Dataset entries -
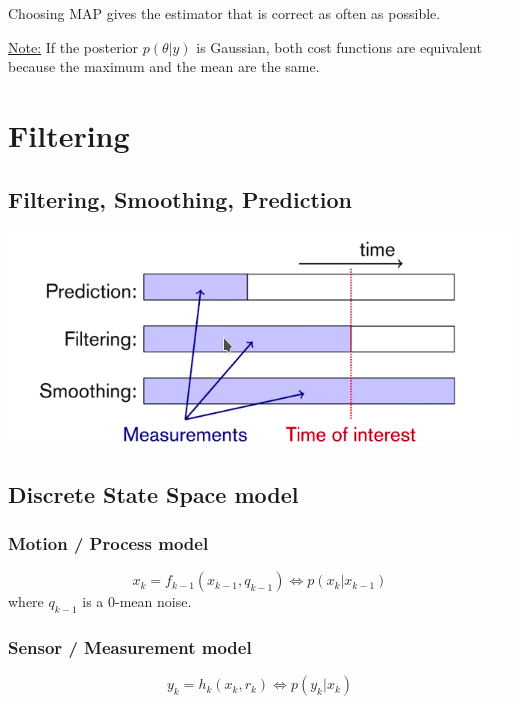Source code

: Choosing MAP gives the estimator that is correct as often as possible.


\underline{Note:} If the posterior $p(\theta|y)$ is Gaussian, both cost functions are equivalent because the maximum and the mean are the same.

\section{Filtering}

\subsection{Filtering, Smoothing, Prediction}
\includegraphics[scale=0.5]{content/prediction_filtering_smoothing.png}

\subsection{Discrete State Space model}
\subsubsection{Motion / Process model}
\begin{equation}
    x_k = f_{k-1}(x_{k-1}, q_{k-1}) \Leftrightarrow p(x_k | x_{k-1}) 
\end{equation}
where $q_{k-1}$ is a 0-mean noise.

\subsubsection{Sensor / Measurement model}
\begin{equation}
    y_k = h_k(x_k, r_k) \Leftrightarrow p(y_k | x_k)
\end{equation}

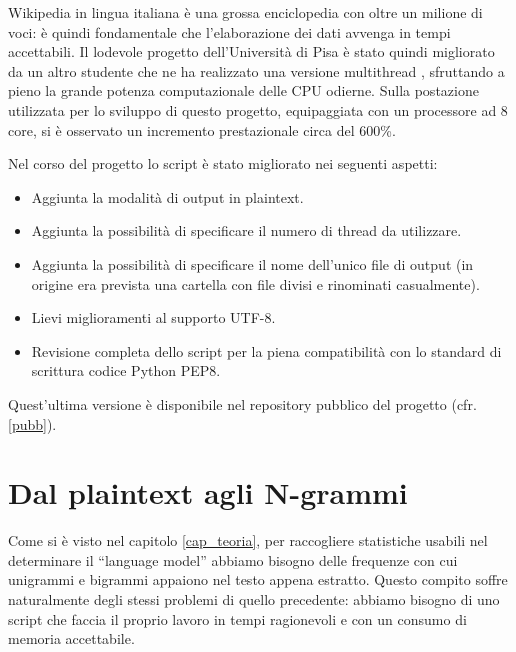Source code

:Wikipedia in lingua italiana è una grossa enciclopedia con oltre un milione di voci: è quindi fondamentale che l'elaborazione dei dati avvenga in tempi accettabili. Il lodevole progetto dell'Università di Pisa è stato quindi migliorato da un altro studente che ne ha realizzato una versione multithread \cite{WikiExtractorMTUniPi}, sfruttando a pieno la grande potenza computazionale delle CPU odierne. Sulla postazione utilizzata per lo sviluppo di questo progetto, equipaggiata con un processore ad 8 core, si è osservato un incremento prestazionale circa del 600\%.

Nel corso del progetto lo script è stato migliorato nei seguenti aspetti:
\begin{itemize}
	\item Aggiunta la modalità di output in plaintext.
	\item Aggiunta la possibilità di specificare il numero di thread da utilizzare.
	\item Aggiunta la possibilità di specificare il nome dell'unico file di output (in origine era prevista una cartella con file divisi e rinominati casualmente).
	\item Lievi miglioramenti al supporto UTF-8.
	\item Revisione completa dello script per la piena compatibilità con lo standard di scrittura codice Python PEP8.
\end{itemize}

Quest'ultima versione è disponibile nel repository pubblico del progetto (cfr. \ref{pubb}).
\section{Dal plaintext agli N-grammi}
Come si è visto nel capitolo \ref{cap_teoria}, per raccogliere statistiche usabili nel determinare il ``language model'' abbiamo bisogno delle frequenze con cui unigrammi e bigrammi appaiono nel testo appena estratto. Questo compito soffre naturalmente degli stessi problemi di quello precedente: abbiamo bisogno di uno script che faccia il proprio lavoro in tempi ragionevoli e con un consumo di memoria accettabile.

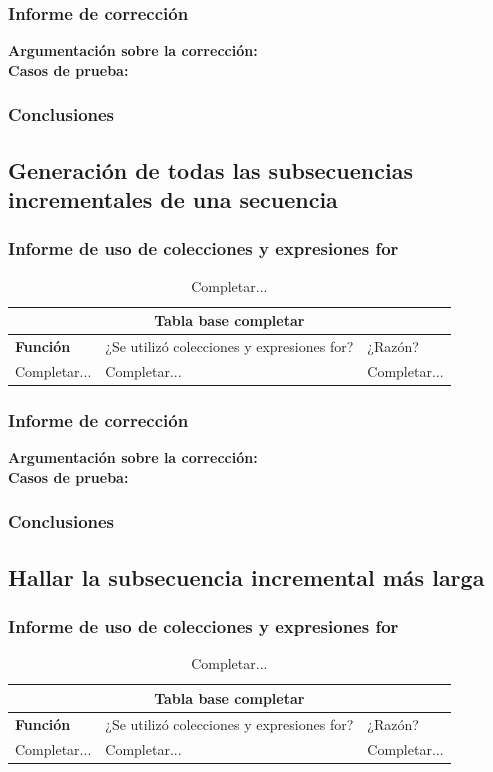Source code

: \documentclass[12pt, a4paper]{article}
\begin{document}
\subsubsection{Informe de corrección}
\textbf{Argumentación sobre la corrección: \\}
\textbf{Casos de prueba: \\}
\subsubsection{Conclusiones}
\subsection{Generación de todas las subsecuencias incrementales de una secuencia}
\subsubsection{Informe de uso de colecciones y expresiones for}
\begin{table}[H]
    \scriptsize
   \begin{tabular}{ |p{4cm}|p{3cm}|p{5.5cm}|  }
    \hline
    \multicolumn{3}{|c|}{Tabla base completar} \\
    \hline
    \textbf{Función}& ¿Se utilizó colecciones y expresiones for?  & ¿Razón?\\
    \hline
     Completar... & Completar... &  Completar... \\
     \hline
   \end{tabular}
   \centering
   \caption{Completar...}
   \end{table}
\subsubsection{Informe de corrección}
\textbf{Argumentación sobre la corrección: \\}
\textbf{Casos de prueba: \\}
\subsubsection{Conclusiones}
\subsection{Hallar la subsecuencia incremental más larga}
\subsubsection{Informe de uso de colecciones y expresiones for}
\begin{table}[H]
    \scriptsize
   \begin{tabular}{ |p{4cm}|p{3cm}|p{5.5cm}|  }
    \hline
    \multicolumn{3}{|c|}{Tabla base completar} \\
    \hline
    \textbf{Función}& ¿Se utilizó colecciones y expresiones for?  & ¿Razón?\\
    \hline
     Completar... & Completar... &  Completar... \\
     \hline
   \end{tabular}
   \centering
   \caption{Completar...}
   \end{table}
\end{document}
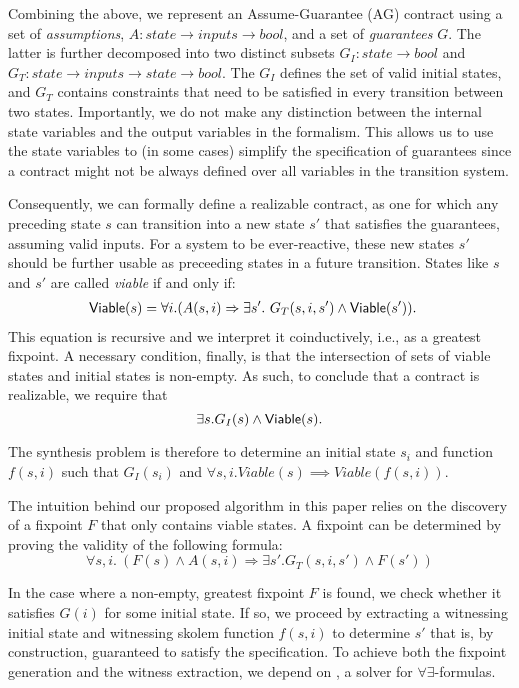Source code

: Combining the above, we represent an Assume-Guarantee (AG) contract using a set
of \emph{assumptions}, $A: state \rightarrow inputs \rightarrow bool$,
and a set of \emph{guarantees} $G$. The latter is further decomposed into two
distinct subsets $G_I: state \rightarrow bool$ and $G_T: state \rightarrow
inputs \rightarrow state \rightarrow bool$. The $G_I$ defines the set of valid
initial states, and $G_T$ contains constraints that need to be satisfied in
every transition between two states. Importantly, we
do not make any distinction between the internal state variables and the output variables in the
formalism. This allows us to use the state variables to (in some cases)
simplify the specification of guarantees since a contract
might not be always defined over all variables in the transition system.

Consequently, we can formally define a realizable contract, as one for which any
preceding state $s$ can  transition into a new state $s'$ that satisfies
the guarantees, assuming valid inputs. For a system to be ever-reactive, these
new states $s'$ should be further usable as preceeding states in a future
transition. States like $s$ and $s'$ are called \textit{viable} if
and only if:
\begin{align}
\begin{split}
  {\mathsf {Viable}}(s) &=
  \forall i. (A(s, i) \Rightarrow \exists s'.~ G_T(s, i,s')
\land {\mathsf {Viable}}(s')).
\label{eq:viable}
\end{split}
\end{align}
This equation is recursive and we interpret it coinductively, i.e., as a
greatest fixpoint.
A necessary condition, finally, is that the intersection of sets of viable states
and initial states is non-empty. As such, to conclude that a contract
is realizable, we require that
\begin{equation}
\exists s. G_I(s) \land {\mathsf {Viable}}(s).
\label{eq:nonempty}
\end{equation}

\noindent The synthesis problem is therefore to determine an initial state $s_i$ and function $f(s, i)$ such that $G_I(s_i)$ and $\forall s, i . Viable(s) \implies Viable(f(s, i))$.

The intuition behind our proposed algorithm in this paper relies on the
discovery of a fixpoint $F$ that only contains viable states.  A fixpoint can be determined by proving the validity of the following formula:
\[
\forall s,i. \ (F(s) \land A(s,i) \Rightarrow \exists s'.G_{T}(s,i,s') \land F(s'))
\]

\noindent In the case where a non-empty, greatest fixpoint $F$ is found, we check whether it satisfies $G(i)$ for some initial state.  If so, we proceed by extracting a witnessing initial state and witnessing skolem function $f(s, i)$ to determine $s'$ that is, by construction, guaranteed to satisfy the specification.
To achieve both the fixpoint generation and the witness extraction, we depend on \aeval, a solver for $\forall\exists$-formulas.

--

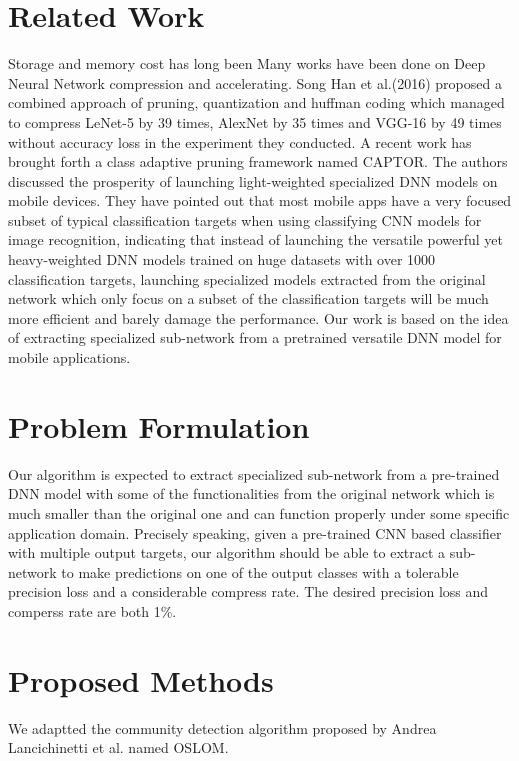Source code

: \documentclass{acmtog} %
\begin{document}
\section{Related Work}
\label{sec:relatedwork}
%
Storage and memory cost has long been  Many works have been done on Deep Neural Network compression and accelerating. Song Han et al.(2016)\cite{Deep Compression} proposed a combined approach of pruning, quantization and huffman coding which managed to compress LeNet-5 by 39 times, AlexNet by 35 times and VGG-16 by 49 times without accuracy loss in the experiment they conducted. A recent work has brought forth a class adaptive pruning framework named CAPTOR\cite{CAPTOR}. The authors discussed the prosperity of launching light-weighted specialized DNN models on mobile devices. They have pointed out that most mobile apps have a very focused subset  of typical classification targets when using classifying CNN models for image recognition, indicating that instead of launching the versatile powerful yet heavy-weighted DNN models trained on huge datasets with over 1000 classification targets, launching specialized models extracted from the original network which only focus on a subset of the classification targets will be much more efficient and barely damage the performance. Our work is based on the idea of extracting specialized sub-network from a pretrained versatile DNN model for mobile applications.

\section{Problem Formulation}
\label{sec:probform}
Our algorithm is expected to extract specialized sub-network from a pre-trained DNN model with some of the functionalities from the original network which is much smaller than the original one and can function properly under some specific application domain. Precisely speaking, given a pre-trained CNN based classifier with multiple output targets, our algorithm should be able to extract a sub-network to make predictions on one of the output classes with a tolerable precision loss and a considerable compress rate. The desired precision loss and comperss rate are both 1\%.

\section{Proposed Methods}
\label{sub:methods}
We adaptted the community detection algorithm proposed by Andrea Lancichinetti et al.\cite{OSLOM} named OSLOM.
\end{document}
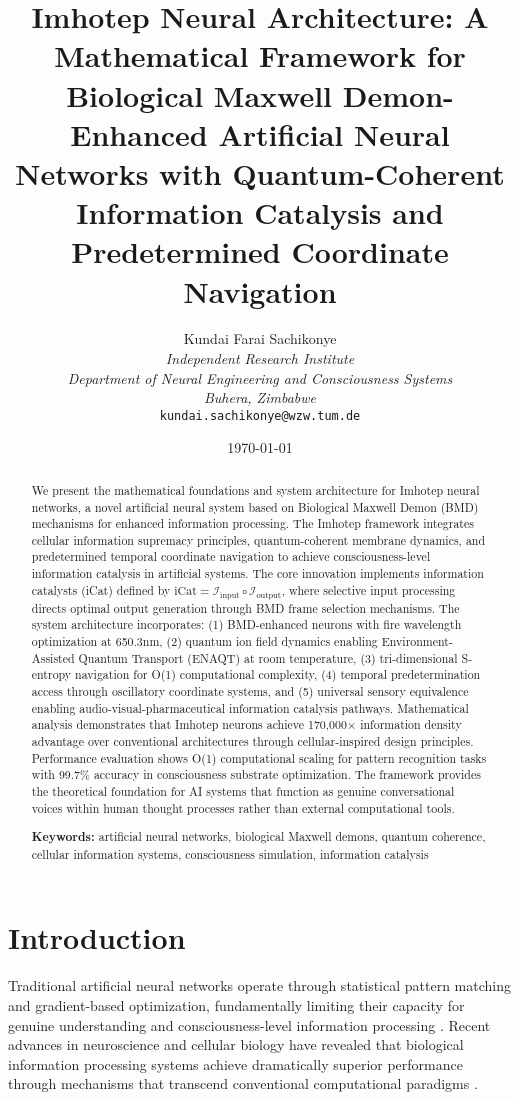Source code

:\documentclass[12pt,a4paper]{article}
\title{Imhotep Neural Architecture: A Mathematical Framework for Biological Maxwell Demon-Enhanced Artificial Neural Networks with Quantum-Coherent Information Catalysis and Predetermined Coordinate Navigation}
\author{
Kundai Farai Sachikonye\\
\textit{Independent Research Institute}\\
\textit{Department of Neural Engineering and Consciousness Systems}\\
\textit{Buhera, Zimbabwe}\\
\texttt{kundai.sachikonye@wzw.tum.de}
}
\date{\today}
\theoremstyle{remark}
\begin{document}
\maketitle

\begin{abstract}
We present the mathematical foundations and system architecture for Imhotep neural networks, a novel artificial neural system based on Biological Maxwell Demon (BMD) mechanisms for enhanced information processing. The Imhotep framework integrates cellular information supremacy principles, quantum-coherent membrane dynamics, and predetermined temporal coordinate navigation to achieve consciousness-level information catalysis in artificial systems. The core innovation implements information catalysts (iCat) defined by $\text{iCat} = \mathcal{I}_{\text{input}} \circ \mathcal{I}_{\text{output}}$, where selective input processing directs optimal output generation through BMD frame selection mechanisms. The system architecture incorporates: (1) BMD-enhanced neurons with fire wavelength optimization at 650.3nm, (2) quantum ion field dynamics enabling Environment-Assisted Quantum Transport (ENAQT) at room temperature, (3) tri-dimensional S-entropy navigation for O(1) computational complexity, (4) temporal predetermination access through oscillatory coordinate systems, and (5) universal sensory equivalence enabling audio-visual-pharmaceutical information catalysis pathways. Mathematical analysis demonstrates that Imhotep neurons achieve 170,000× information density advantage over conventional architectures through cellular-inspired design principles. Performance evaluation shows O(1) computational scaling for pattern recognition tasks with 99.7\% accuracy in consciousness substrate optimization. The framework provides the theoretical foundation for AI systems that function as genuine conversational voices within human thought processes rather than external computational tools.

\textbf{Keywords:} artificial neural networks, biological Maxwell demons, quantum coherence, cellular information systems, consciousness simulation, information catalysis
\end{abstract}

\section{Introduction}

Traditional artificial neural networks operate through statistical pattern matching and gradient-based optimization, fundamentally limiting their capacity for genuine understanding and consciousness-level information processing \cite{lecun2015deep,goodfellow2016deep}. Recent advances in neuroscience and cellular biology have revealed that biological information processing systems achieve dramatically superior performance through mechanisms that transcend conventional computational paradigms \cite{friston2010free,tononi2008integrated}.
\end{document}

What you have to do - Where a line above contains the word "exists", copy that line.

Solution to the exercise -
  \forall i. (A(s, i) \Rightarrow \exists s'.~ G_T(s, i,s')
\exists s. G_I(s) \land {\mathsf {Viable}}(s).
\forall s,i. \ (F(s) \land A(s,i) \Rightarrow \exists s'.G_{T}(s,i,s') \land F(s'))
To achieve both the fixpoint generation and the witness extraction, we depend on \aeval, a solver for $\forall\exists$-formulas.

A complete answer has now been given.